The key to the winning trades greatly outperforming the losing trades is the risk management system. If a trade moves against us, we’ll get out of the trade with a small loss. But if a trade trends higher for months at a time, we have the ability to build up substantial profits.
AlgoTrendTraders uses both trend and momentum to generate the trading signals. The yellow channel you see in the center of the charts is called the “Transition Zone”. When a stock is above the yellow channel, it’s in a Bullish condition. When it’s below the yellow channel, it’s in a Bearish condition. When it’s in the middle of the channel, it’s in a Neutral condition and there is no trade.
Selling is More Important Than Buying
Every trade has a pre-determined exit strategy. This is based on the normal volatility of the underlying ticker. Each stock has its own unique volatility. And, volatility is dynamic. It’s constantly changing. Each week, we look at the previous 52 weeks of price movement to come up with its normal weekly volatility. This is called the “Expected Move”. The Expected Move equals one week of the normal volatility of the stock or ETF being measured. Every week, the exit strategy for each ticker is updated.
The system is based on the weekly closes of the underlying tickers. All trading information and volatility calculations are based on weekly volatility. By using weekly calculations, the system ignores the day-to-day noise in the markets and is able to give better signals.
It’s easy to see the periods of time that volatility increases and decreases. As the yellow channel Transition Zone widens on the charts, the volatility is increasing. The opposite is true; when the Transition Zone narrows on the charts, the volatility is decreasing.
The best time to enter a trade is when a new signal is given. This gives you the greatest opportunity to get into a trend that could last a long time. Though it’s possible to get into a trade after a trend has been in place for a while, the risk in that trade is elevated. Consider using 1/2 or 1/3 of your normal investment for these situations.
For this report, we give signals that can be followed by both novice and more experienced investors. Novice investors can use these signals to help them manage their 401(k) and retirement plans by adjusting the signals for SPY and QQQ to match the mutual funds in their plans. Though you won’t be able to short these indices when they become bearish, you can stay away and avoid devastating losses from bear markets.

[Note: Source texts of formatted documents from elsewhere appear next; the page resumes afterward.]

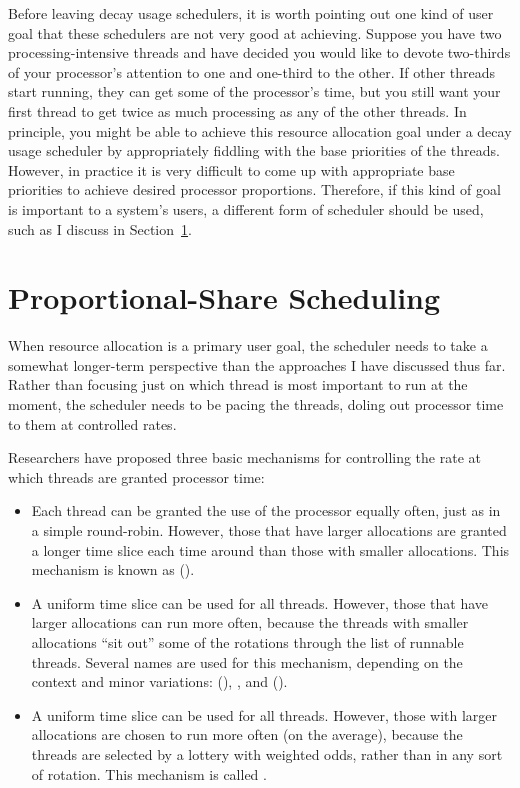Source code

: Before leaving decay usage schedulers, it is worth pointing out one
kind of user goal that these schedulers are not very good at
achieving.  Suppose you have two processing-intensive threads and
have decided you would like to devote two-thirds of your processor's
attention to one and one-third to the other.  If other threads start
running, they can get some of the processor's time, but you still want
your first thread to get twice as much processing as any of the other
threads.  In principle, you might be able to achieve this resource
allocation goal under a decay usage scheduler by appropriately
fiddling with the base priorities of the threads.  However, in
practice it is very difficult to come up with appropriate base
priorities to achieve desired processor proportions.  Therefore, if
this kind of goal is important to a system's users, a different form
of scheduler should be used, such as I discuss in Section~\ref{proportional-share-scheduling-section}.

\section{Proportional-Share Scheduling}\label{proportional-share-scheduling-section}
When resource allocation is a primary user goal, the scheduler needs
to take a somewhat longer-term perspective than the approaches I have
discussed thus far.  Rather than focusing just on which thread is most
important to run at the moment, the scheduler needs to be pacing the
threads, doling out processor time to them at controlled rates.

Researchers have proposed three basic mechanisms for controlling the
rate at which threads are granted processor time:
\begin{itemize}
\item
Each thread can be granted the use of the processor equally often,
just as in a simple round-robin. However, those that have larger
allocations are granted a longer time slice each time around than
those with smaller allocations.  This mechanism is known as  ().
\item
A uniform time slice can be used for all threads.  However, those that
have larger allocations can run more often, because the threads with
smaller allocations ``sit out'' some of the rotations through the list
of runnable threads.  Several names are used for this mechanism, depending
on the context and minor variations:  (),
, and  ().
\item
A uniform time slice can be used for all threads.  However, those with
larger allocations are chosen to run more often (on the average),
because the threads are selected by a lottery with weighted odds,
rather than in any sort of rotation.  This mechanism is called .
\end{itemize}


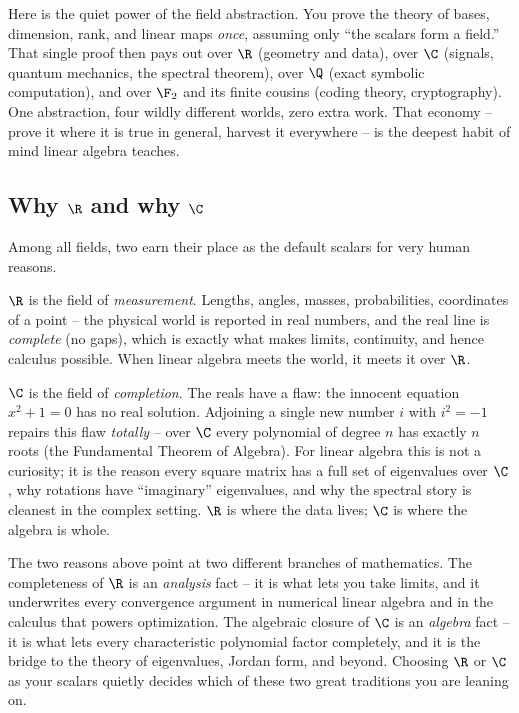 \begin{aestheticbox}
Here is the quiet power of the field abstraction. You prove the theory of bases,
dimension, rank, and linear maps \emph{once}, assuming only ``the scalars form a field.''
That single proof then pays out over $\R$ (geometry and data), over $\C$ (signals,
quantum mechanics, the spectral theorem), over $\Q$ (exact symbolic computation), and over
$\F_2$ and its finite cousins (coding theory, cryptography). One abstraction, four wildly
different worlds, zero extra work. That economy -- prove it where it is true in general,
harvest it everywhere -- is the deepest habit of mind linear algebra teaches.
\end{aestheticbox}

\subsection{Why $\R$ and why $\C$}

Among all fields, two earn their place as the default scalars for very human reasons.

$\R$ is the field of \emph{measurement}. Lengths, angles, masses, probabilities,
coordinates of a point -- the physical world is reported in real numbers, and the real
line is \emph{complete} (no gaps), which is exactly what makes limits, continuity, and
hence calculus possible. When linear algebra meets the world, it meets it over $\R$.

$\C$ is the field of \emph{completion}. The reals have a flaw: the innocent equation
$x^2 + 1 = 0$ has no real solution. Adjoining a single new number $i$ with $i^2 = -1$
repairs this flaw \emph{totally} -- over $\C$ every polynomial of degree $n$ has exactly
$n$ roots (the Fundamental Theorem of Algebra). For linear algebra this is not a
curiosity; it is the reason every square matrix has a full set of eigenvalues over $\C$,
why rotations have ``imaginary'' eigenvalues, and why the spectral story is cleanest in
the complex setting. $\R$ is where the data lives; $\C$ is where the algebra is whole.

\begin{connectionbox}
The two reasons above point at two different branches of mathematics. The completeness of
$\R$ is an \emph{analysis} fact -- it is what lets you take limits, and it underwrites
every convergence argument in numerical linear algebra and in the calculus that powers
optimization. The algebraic closure of $\C$ is an \emph{algebra} fact -- it is what lets
every characteristic polynomial factor completely, and it is the bridge to the theory of
eigenvalues, Jordan form, and beyond. Choosing $\R$ or $\C$ as your scalars quietly
decides which of these two great traditions you are leaning on.
\end{connectionbox}

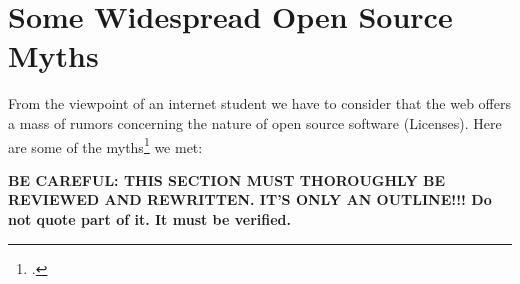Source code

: %
%
%
%

%




\section{Some Widespread Open Source Myths}

From the viewpoint of an internet student we have to consider that the web
offers a mass of rumors concerning the nature of open source software
(Licenses). Here are some of the myths\footcite[At least one time even a
scientific legally discussing book is talking about the \enquote{myth around open
source licenses} -- although only as part of  the title: cf][1ff,
especially 209ff]{GuiOvd2006a} we met:
 
\textbf{BE CAREFUL: THIS SECTION MUST THOROUGHLY BE REVIEWED AND REWRITTEN. 
IT'S ONLY AN OUTLINE!!! Do not quote part of it. It must be verified.}


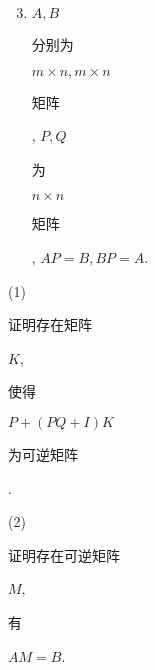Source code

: \documentclass[10pt]{article}
\begin{document}
\begin{enumerate}
  \setcounter{enumi}{2}
  \item $A, B$ \begin{CJK}{UTF8}{mj}分别为\end{CJK} $m \times n, m \times n$ \begin{CJK}{UTF8}{mj}矩阵\end{CJK}, $P, Q$ \begin{CJK}{UTF8}{mj}为\end{CJK} $n \times n$ \begin{CJK}{UTF8}{mj}矩阵\end{CJK}, $A P=B, B P=A$.
\end{enumerate}
(1) \begin{CJK}{UTF8}{mj}证明存在矩阵\end{CJK} $K$, \begin{CJK}{UTF8}{mj}使得\end{CJK} $P+(P Q+I) K$ \begin{CJK}{UTF8}{mj}为可逆矩阵\end{CJK}.

(2) \begin{CJK}{UTF8}{mj}证明存在可逆矩阵\end{CJK} $M$, \begin{CJK}{UTF8}{mj}有\end{CJK} $A M=B$.
\end{document}
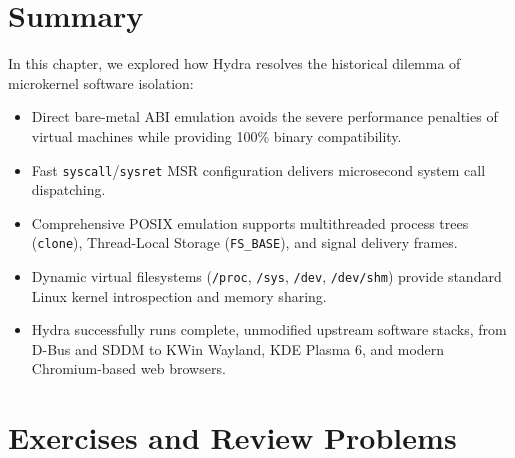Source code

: \section{Summary}
\label{sec:summary_chap7}

In this chapter, we explored how Hydra resolves the historical dilemma of microkernel software isolation:
\begin{itemize}
    \item Direct bare-metal ABI emulation avoids the severe performance penalties of virtual machines while providing 100\% binary compatibility.
    \item Fast \texttt{syscall}/\texttt{sysret} MSR configuration delivers microsecond system call dispatching.
    \item Comprehensive POSIX emulation supports multithreaded process trees (\texttt{clone}), Thread-Local Storage (\texttt{FS\_BASE}), and signal delivery frames.
    \item Dynamic virtual filesystems (\texttt{/proc}, \texttt{/sys}, \texttt{/dev}, \texttt{/dev/shm}) provide standard Linux kernel introspection and memory sharing.
    \item Hydra successfully runs complete, unmodified upstream software stacks, from D-Bus and SDDM to KWin Wayland, KDE Plasma 6, and modern Chromium-based web browsers.
\end{itemize}

\section{Exercises and Review Problems}
\label{sec:exercises_chap7}

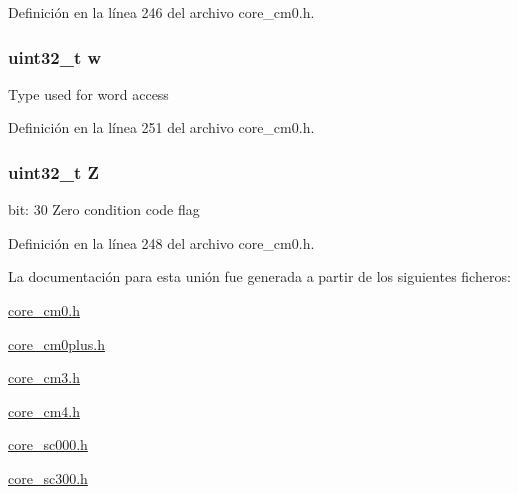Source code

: Definición en la línea 246 del archivo core\+\_\+cm0.\+h.

\subsubsection[{\texorpdfstring{w}{w}}]{\setlength{\rightskip}{0pt plus 5cm}uint32\+\_\+t w}\hypertarget{unionx_p_s_r___type_ad0fb62e7a08e70fc5e0a76b67809f84b}{}\label{unionx_p_s_r___type_ad0fb62e7a08e70fc5e0a76b67809f84b}
Type used for word access 

Definición en la línea 251 del archivo core\+\_\+cm0.\+h.

\subsubsection[{\texorpdfstring{Z}{Z}}]{\setlength{\rightskip}{0pt plus 5cm}uint32\+\_\+t Z}\hypertarget{unionx_p_s_r___type_a5ae954cbd9986cd64625d7fa00943c8e}{}\label{unionx_p_s_r___type_a5ae954cbd9986cd64625d7fa00943c8e}
bit\+: 30 Zero condition code flag 

Definición en la línea 248 del archivo core\+\_\+cm0.\+h.



La documentación para esta unión fue generada a partir de los siguientes ficheros\+:\begin{DoxyCompactItemize}
\item 
\hyperlink{core__cm0_8h}{core\+\_\+cm0.\+h}\item 
\hyperlink{core__cm0plus_8h}{core\+\_\+cm0plus.\+h}\item 
\hyperlink{core__cm3_8h}{core\+\_\+cm3.\+h}\item 
\hyperlink{core__cm4_8h}{core\+\_\+cm4.\+h}\item 
\hyperlink{core__sc000_8h}{core\+\_\+sc000.\+h}\item 
\hyperlink{core__sc300_8h}{core\+\_\+sc300.\+h}\end{DoxyCompactItemize}
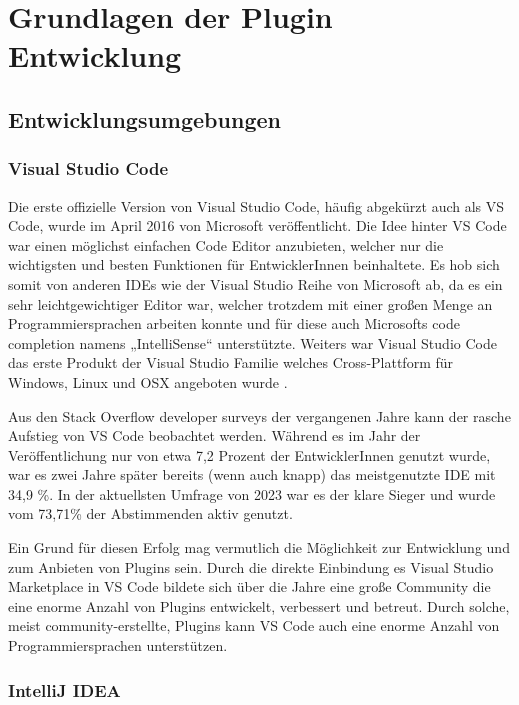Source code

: \chapter{Grundlagen der Plugin Entwicklung}
\label{cha:Grundlagen}

\section{Entwicklungsumgebungen}
\label{sec:Entwicklungsumgebungen}

\subsection{Visual Studio Code}

Die erste offizielle Version von Visual Studio Code, häufig 
abgekürzt auch als VS Code, wurde im April 2016 \cite{VSCodeReleaseDate}
von Microsoft veröffentlicht. Die Idee hinter VS Code
war einen möglichst einfachen Code Editor anzubieten, 
welcher nur die wichtigsten und besten Funktionen für EntwicklerInnen 
beinhaltete. Es hob sich somit von anderen IDEs wie der Visual Studio 
Reihe von Microsoft ab, da es ein sehr leichtgewichtiger Editor war, 
welcher trotzdem mit einer großen Menge an Programmiersprachen arbeiten 
konnte und für diese auch Microsofts code completion namens „IntelliSense“ 
unterstützte. Weiters war Visual Studio Code das erste Produkt der Visual 
Studio Familie welches Cross-Plattform für Windows, Linux und OSX 
angeboten wurde \cite{VSCodePreview}.

Aus den Stack Overflow developer surveys der vergangenen Jahre kann 
der rasche Aufstieg von VS Code beobachtet werden. Während es im 
Jahr der Veröffentlichung nur von etwa 7,2 Prozent der EntwicklerInnen 
genutzt wurde, war es zwei Jahre später bereits (wenn auch knapp) 
das meistgenutzte IDE mit 34,9 \%. In der aktuellsten Umfrage von 
2023 war es der klare Sieger und wurde vom 73,71\% der Abstimmenden 
aktiv genutzt\cite{StackOverflowSurvey,StackOverflowSurvey2023}.

Ein Grund für diesen Erfolg mag vermutlich die Möglichkeit 
zur Entwicklung und zum Anbieten von Plugins sein. Durch die direkte 
Einbindung es Visual Studio Marketplace in VS Code bildete sich über die 
Jahre eine große Community die eine enorme Anzahl von Plugins 
entwickelt, verbessert und betreut. Durch solche, meist 
community-erstellte, Plugins kann VS Code auch eine enorme Anzahl von
Programmiersprachen unterstützen.


\subsection{IntelliJ IDEA}

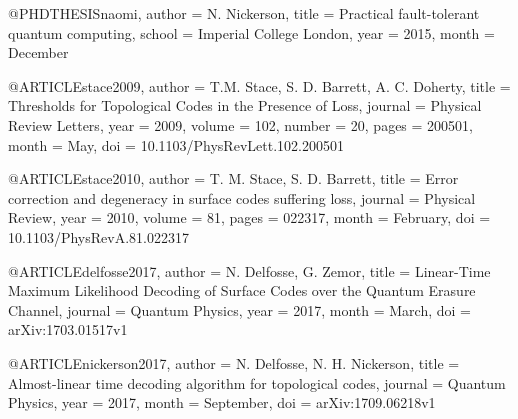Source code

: 
@PHDTHESIS{naomi,
  author =       {N. Nickerson},
  title =        {Practical fault-tolerant quantum computing},
  school =       {Imperial College London},
  year =         {2015},
  month =        {December}
}

@ARTICLE{stace2009,
  author =       {T.M. Stace, S. D. Barrett, A. C. Doherty},
  title =        {Thresholds for Topological Codes in the Presence of
  Loss},
  journal =      {Physical Review Letters},
  year =         {2009},
  volume =       {102},
  number =       {20},
  pages =        {200501},
  month =        {May},
  doi =          {10.1103/PhysRevLett.102.200501}
}

@ARTICLE{stace2010,
  author =       {T. M. Stace, S. D. Barrett},
  title =        {Error correction and degeneracy in surface codes
  suffering loss},
  journal =      {Physical Review},
  year =         {2010},
  volume =       {81},
  pages =        {022317},
  month =        {February},
  doi =          {10.1103/PhysRevA.81.022317}
}

@ARTICLE{delfosse2017,
  author =       {N. Delfosse, G. Zemor},
  title =        {Linear-Time Maximum Likelihood Decoding of Surface Codes
  over the Quantum Erasure Channel},
  journal =      {Quantum Physics},
  year =         {2017},
  month =        {March},
  doi =          {arXiv:1703.01517v1}
}

@ARTICLE{nickerson2017,
  author =       {N. Delfosse, N. H. Nickerson},
  title =        {Almost-linear time decoding algorithm for topological
  codes},
  journal =      {Quantum Physics},
  year =         {2017},
  month =        {September},
  doi =          {arXiv:1709.06218v1}
}
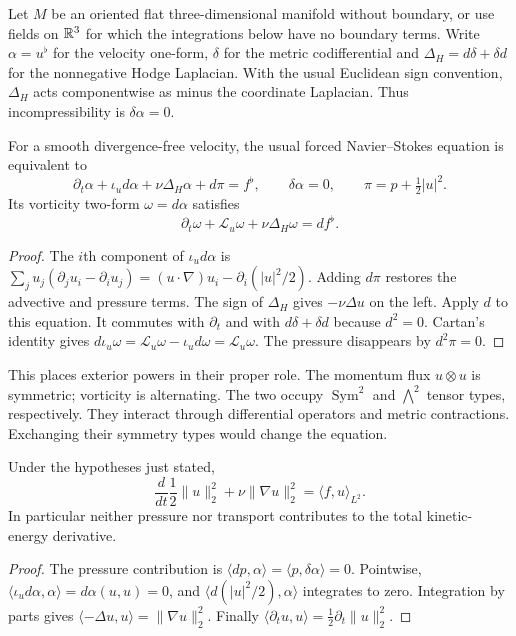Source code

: Let $M$ be an oriented flat three-dimensional manifold without boundary, or use fields on $\R^3$ for which the integrations below have no boundary terms. Write $\alpha=u^\flat$ for the velocity one-form, $\delta$ for the metric codifferential and $\Delta_H=d\delta+\delta d$ for the nonnegative Hodge Laplacian. With the usual Euclidean sign convention, $\Delta_H$ acts componentwise as minus the coordinate Laplacian. Thus incompressibility is $\delta\alpha=0$.

\begin{proposition}
\label{prop:fluid-forms}
For a smooth divergence-free velocity, the usual forced Navier--Stokes equation is equivalent to
\[
 \partial_t\alpha+\iota_u d\alpha+\nu\Delta_H\alpha+d\pi=f^\flat,
 \qquad \delta\alpha=0,\qquad \pi=p+\tfrac12|u|^2.
\]
Its vorticity two-form $\omega=d\alpha$ satisfies
\[
 \partial_t\omega+\mathcal L_u\omega+\nu\Delta_H\omega=df^\flat.
\]
\end{proposition}
\begin{proof}
The $i$th component of $\iota_u d\alpha$ is
$\sum_j u_j(\partial_j u_i-\partial_i u_j)
=(u\cdot\nabla)u_i-\partial_i(|u|^2/2)$.
Adding $d\pi$ restores the advective and pressure terms. The sign of $\Delta_H$ gives $-\nu\Delta u$ on the left. Apply $d$ to this equation. It commutes with $\partial_t$ and with $d\delta+\delta d$ because $d^2=0$. Cartan's identity gives
$d\iota_u\omega=\mathcal L_u\omega-\iota_u d\omega=\mathcal L_u\omega$.
The pressure disappears by $d^2\pi=0$.
\end{proof}

This places exterior powers in their proper role. The momentum flux $u\otimes u$ is symmetric; vorticity is alternating. The two occupy $\operatorname{Sym}^2$ and $\bigwedge^2$ tensor types, respectively. They interact through differential operators and metric contractions. Exchanging their symmetry types would change the equation.

\begin{proposition}
\label{prop:fluid-energy}
Under the hypotheses just stated,
\[
 \frac{d}{dt}\frac12\|u\|_2^2+\nu\|\nabla u\|_2^2
 =\langle f,u\rangle_{L^2}.
\]
In particular neither pressure nor transport contributes to the total kinetic-energy derivative.
\end{proposition}
\begin{proof}
The pressure contribution is $\langle d p,\alpha\rangle=\langle p,\delta\alpha\rangle=0$. Pointwise, $\langle\iota_u d\alpha,\alpha\rangle=d\alpha(u,u)=0$, and $\langle d(|u|^2/2),\alpha\rangle$ integrates to zero. Integration by parts gives $\langle-\Delta u,u\rangle=\|\nabla u\|_2^2$. Finally $\langle\partial_tu,u\rangle=\tfrac12\partial_t\|u\|_2^2$.
\end{proof}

Experienced and sophisticated investors can use leverage or options, but the risk is substantially greater. Never risk more money than you can afford to lose.
Disclaimer:
The information published in this newsletter should not be used to make personal investment decisions. We are not licensed by any federal or state entity to give investment advice. We do not know your personal financial situation. Investments should be made only after consulting with your professional investment advisor and only after reviewing the prospectuses or financial statements of the companies in which you’re considering investing.